Perlu diketahui bahwa sakitnya badan bisa diusahakan dengan mencari obat ke Dokter ( lahir dan batin ). Sedangkan sakitnya hati, yang bisa menyembuhkan hanya dirinya sendiri. Bagaimana caranya? Dengan melakukan ibadah sesuai dengan agama / keyakinan masing- masing dan menjauhkan pepacuh “larangan”.
Untuk bisa terhindar dari perasaan susah / sedih dalam hati, maka sebagai manusia yang beriman, hati harus diisi dengan dasar percaya dengan adanya Allah. Masuk ke agama yang dianutnya dengan tulus. Melakukan perintah agama dan menjauhi pepacuh “laranganNya”. Bersungguh-sungguh mempunyai watak Pancasila, banyak bersedekah / membantu orang lain, menahan hawa nafsu untuk menuju suatu perbuatan yang tidak baik.

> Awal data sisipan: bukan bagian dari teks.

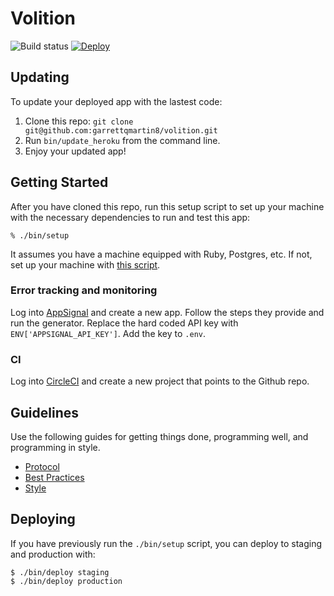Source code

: # Volition

![Build status](https://circleci.com/gh/garrettqmartin8/volition.svg?style=shield&circle-token=f883f7406ee9df386967c67b4a6f5a330083fe29)
[![Deploy](https://www.herokucdn.com/deploy/button.svg)](https://heroku.com/deploy?template=https://github.com/garrettqmartin8/volition)

## Updating

To update your deployed app with the lastest code:

1. Clone this repo: `git clone git@github.com:garrettqmartin8/volition.git`
2. Run `bin/update_heroku` from the command line.
3. Enjoy your updated app!

## Getting Started

After you have cloned this repo, run this setup script to set up your machine
with the necessary dependencies to run and test this app:

    % ./bin/setup

It assumes you have a machine equipped with Ruby, Postgres, etc. If not, set up
your machine with [this script].

[this script]: https://github.com/thoughtbot/laptop

### Error tracking and monitoring

Log into [AppSignal](https://appsignal.com/) and create a new app. Follow the steps they provide and run the generator. Replace the hard coded API key with `ENV['APPSIGNAL_API_KEY']`. Add the key to `.env`.

### CI

Log into [CircleCI](https://circleci.com) and create a new project that points to the Github repo.

## Guidelines

Use the following guides for getting things done, programming well, and
programming in style.

* [Protocol](http://github.com/thoughtbot/guides/blob/master/protocol)
* [Best Practices](http://github.com/thoughtbot/guides/blob/master/best-practices)
* [Style](http://github.com/thoughtbot/guides/blob/master/style)

## Deploying

If you have previously run the `./bin/setup` script,
you can deploy to staging and production with:

    $ ./bin/deploy staging
    $ ./bin/deploy production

Apabila perbuatan tersebut diumpamakan angkat junjung, berat sekali. Kalau diumpamakan jamu pahit rasanya namun bisa membuat badan sehat jauh dari penyakit yang membuat senang, tenteram, dan bahagia. Oleh karena itu untuk meyakinkan batin, agar kita bisa menghindari pepacuh “larangan”, maka kita harus hidup dengan penuh kesabaran, keikhlasan, narima ing pandum, eling lan waspada. Agar tidak terkena kesusahan dan kekecewaan, dengan cara menghindari / menjauhi pepacuh!